WHAT IS EXPECTED: Please output the entries below exactly as they are.

EXTRACTED DATA:
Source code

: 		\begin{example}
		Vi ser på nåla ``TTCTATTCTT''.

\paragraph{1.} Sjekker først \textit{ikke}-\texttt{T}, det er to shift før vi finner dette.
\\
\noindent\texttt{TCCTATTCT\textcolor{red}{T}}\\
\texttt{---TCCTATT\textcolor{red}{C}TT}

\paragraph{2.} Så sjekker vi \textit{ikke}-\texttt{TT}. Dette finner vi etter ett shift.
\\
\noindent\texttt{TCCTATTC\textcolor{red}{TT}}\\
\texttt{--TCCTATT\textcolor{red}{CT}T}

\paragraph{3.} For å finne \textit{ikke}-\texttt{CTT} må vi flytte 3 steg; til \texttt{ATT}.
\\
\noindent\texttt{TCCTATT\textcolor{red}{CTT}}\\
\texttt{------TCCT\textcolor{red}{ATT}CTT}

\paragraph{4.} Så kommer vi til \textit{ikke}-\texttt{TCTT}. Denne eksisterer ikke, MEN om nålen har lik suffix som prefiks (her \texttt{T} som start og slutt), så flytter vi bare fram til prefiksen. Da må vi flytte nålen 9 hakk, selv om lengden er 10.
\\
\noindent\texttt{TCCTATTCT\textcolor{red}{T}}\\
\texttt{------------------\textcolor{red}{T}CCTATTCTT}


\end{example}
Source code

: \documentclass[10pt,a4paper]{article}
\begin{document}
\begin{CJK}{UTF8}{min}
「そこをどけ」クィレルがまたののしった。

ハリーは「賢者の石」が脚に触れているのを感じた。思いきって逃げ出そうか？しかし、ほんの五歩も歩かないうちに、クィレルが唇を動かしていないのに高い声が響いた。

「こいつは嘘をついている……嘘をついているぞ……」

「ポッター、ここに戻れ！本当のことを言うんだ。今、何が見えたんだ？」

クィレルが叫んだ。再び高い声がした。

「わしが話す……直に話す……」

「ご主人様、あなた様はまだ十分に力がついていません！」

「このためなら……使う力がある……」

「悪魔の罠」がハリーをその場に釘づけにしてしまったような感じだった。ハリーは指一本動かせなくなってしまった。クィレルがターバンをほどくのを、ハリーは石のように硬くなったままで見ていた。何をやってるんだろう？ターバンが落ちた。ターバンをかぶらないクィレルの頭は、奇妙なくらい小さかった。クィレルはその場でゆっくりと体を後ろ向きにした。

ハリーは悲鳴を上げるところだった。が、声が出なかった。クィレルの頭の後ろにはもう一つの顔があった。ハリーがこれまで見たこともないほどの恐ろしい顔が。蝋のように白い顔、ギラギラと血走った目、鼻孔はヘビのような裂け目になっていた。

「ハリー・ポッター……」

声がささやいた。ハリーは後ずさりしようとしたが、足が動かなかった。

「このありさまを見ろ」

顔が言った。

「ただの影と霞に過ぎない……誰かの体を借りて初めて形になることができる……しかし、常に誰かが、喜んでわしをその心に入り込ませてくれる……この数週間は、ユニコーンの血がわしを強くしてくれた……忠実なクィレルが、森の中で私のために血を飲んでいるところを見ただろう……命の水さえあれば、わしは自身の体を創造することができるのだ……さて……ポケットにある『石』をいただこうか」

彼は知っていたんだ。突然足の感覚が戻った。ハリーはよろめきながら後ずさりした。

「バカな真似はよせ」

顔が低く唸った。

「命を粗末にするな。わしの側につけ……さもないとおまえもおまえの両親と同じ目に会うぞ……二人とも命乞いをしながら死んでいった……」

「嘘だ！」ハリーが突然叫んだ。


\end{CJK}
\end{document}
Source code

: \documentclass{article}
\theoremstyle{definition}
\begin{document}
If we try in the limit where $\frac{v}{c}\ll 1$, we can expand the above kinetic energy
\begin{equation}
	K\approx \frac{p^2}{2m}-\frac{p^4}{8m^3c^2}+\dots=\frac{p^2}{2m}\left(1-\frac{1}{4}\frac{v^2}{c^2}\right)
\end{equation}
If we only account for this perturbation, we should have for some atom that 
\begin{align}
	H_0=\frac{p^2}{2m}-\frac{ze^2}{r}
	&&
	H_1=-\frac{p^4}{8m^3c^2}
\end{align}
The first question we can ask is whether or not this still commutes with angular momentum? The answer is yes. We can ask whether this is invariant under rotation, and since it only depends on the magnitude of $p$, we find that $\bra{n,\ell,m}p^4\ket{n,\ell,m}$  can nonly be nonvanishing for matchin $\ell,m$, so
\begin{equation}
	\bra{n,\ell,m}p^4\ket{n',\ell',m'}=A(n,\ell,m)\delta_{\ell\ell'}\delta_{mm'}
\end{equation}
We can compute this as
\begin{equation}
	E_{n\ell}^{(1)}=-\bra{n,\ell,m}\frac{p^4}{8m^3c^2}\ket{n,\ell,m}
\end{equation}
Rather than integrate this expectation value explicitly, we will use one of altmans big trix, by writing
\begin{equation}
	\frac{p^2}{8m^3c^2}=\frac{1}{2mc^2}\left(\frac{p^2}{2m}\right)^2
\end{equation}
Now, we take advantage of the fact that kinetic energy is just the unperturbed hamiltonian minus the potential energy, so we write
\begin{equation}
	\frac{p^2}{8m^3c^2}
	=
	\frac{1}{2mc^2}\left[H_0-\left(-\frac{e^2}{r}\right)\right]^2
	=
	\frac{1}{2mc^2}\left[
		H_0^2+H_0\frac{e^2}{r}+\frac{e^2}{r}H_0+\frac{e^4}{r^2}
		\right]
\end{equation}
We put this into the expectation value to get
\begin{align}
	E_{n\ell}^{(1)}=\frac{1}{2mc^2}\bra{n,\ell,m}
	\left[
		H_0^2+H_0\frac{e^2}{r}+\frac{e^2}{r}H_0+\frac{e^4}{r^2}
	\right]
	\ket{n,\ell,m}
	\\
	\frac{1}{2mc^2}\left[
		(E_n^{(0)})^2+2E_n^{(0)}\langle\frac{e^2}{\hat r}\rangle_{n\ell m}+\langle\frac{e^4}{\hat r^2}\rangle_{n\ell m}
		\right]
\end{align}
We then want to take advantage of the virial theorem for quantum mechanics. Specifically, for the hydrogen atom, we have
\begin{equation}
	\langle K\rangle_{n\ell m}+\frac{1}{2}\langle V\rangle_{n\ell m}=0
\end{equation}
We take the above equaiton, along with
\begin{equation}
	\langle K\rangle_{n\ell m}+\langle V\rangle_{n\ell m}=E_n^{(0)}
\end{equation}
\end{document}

RESULT OF THIS EXERCISE:
Source code

: 		\begin{example}
		Vi ser på nåla ``TTCTATTCTT''.

\paragraph{1.} Sjekker først \textit{ikke}-\texttt{T}, det er to shift før vi finner dette.
\\
\noindent\texttt{TCCTATTCT\textcolor{red}{T}}\\
\texttt{---TCCTATT\textcolor{red}{C}TT}

\paragraph{2.} Så sjekker vi \textit{ikke}-\texttt{TT}. Dette finner vi etter ett shift.
\\
\noindent\texttt{TCCTATTC\textcolor{red}{TT}}\\
\texttt{--TCCTATT\textcolor{red}{CT}T}

\paragraph{3.} For å finne \textit{ikke}-\texttt{CTT} må vi flytte 3 steg; til \texttt{ATT}.
\\
\noindent\texttt{TCCTATT\textcolor{red}{CTT}}\\
\texttt{------TCCT\textcolor{red}{ATT}CTT}

\paragraph{4.} Så kommer vi til \textit{ikke}-\texttt{TCTT}. Denne eksisterer ikke, MEN om nålen har lik suffix som prefiks (her \texttt{T} som start og slutt), så flytter vi bare fram til prefiksen. Da må vi flytte nålen 9 hakk, selv om lengden er 10.
\\
\noindent\texttt{TCCTATTCT\textcolor{red}{T}}\\
\texttt{------------------\textcolor{red}{T}CCTATTCTT}


\end{example}
Source code

: \documentclass[10pt,a4paper]{article}
\begin{document}
\begin{CJK}{UTF8}{min}
「そこをどけ」クィレルがまたののしった。

ハリーは「賢者の石」が脚に触れているのを感じた。思いきって逃げ出そうか？しかし、ほんの五歩も歩かないうちに、クィレルが唇を動かしていないのに高い声が響いた。

「こいつは嘘をついている……嘘をついているぞ……」

「ポッター、ここに戻れ！本当のことを言うんだ。今、何が見えたんだ？」

クィレルが叫んだ。再び高い声がした。

「わしが話す……直に話す……」

「ご主人様、あなた様はまだ十分に力がついていません！」

「このためなら……使う力がある……」

「悪魔の罠」がハリーをその場に釘づけにしてしまったような感じだった。ハリーは指一本動かせなくなってしまった。クィレルがターバンをほどくのを、ハリーは石のように硬くなったままで見ていた。何をやってるんだろう？ターバンが落ちた。ターバンをかぶらないクィレルの頭は、奇妙なくらい小さかった。クィレルはその場でゆっくりと体を後ろ向きにした。

ハリーは悲鳴を上げるところだった。が、声が出なかった。クィレルの頭の後ろにはもう一つの顔があった。ハリーがこれまで見たこともないほどの恐ろしい顔が。蝋のように白い顔、ギラギラと血走った目、鼻孔はヘビのような裂け目になっていた。

「ハリー・ポッター……」

声がささやいた。ハリーは後ずさりしようとしたが、足が動かなかった。

「このありさまを見ろ」

顔が言った。

「ただの影と霞に過ぎない……誰かの体を借りて初めて形になることができる……しかし、常に誰かが、喜んでわしをその心に入り込ませてくれる……この数週間は、ユニコーンの血がわしを強くしてくれた……忠実なクィレルが、森の中で私のために血を飲んでいるところを見ただろう……命の水さえあれば、わしは自身の体を創造することができるのだ……さて……ポケットにある『石』をいただこうか」

彼は知っていたんだ。突然足の感覚が戻った。ハリーはよろめきながら後ずさりした。

「バカな真似はよせ」

顔が低く唸った。

「命を粗末にするな。わしの側につけ……さもないとおまえもおまえの両親と同じ目に会うぞ……二人とも命乞いをしながら死んでいった……」

「嘘だ！」ハリーが突然叫んだ。


\end{CJK}
\end{document}
Source code

: \documentclass{article}
\theoremstyle{definition}
\begin{document}
If we try in the limit where $\frac{v}{c}\ll 1$, we can expand the above kinetic energy
\begin{equation}
	K\approx \frac{p^2}{2m}-\frac{p^4}{8m^3c^2}+\dots=\frac{p^2}{2m}\left(1-\frac{1}{4}\frac{v^2}{c^2}\right)
\end{equation}
If we only account for this perturbation, we should have for some atom that 
\begin{align}
	H_0=\frac{p^2}{2m}-\frac{ze^2}{r}
	&&
	H_1=-\frac{p^4}{8m^3c^2}
\end{align}
The first question we can ask is whether or not this still commutes with angular momentum? The answer is yes. We can ask whether this is invariant under rotation, and since it only depends on the magnitude of $p$, we find that $\bra{n,\ell,m}p^4\ket{n,\ell,m}$  can nonly be nonvanishing for matchin $\ell,m$, so
\begin{equation}
	\bra{n,\ell,m}p^4\ket{n',\ell',m'}=A(n,\ell,m)\delta_{\ell\ell'}\delta_{mm'}
\end{equation}
We can compute this as
\begin{equation}
	E_{n\ell}^{(1)}=-\bra{n,\ell,m}\frac{p^4}{8m^3c^2}\ket{n,\ell,m}
\end{equation}
Rather than integrate this expectation value explicitly, we will use one of altmans big trix, by writing
\begin{equation}
	\frac{p^2}{8m^3c^2}=\frac{1}{2mc^2}\left(\frac{p^2}{2m}\right)^2
\end{equation}
Now, we take advantage of the fact that kinetic energy is just the unperturbed hamiltonian minus the potential energy, so we write
\begin{equation}
	\frac{p^2}{8m^3c^2}
	=
	\frac{1}{2mc^2}\left[H_0-\left(-\frac{e^2}{r}\right)\right]^2
	=
	\frac{1}{2mc^2}\left[
		H_0^2+H_0\frac{e^2}{r}+\frac{e^2}{r}H_0+\frac{e^4}{r^2}
		\right]
\end{equation}
We put this into the expectation value to get
\begin{align}
	E_{n\ell}^{(1)}=\frac{1}{2mc^2}\bra{n,\ell,m}
	\left[
		H_0^2+H_0\frac{e^2}{r}+\frac{e^2}{r}H_0+\frac{e^4}{r^2}
	\right]
	\ket{n,\ell,m}
	\\
	\frac{1}{2mc^2}\left[
		(E_n^{(0)})^2+2E_n^{(0)}\langle\frac{e^2}{\hat r}\rangle_{n\ell m}+\langle\frac{e^4}{\hat r^2}\rangle_{n\ell m}
		\right]
\end{align}
We then want to take advantage of the virial theorem for quantum mechanics. Specifically, for the hydrogen atom, we have
\begin{equation}
	\langle K\rangle_{n\ell m}+\frac{1}{2}\langle V\rangle_{n\ell m}=0
\end{equation}
We take the above equaiton, along with
\begin{equation}
	\langle K\rangle_{n\ell m}+\langle V\rangle_{n\ell m}=E_n^{(0)}
\end{equation}
\end{document}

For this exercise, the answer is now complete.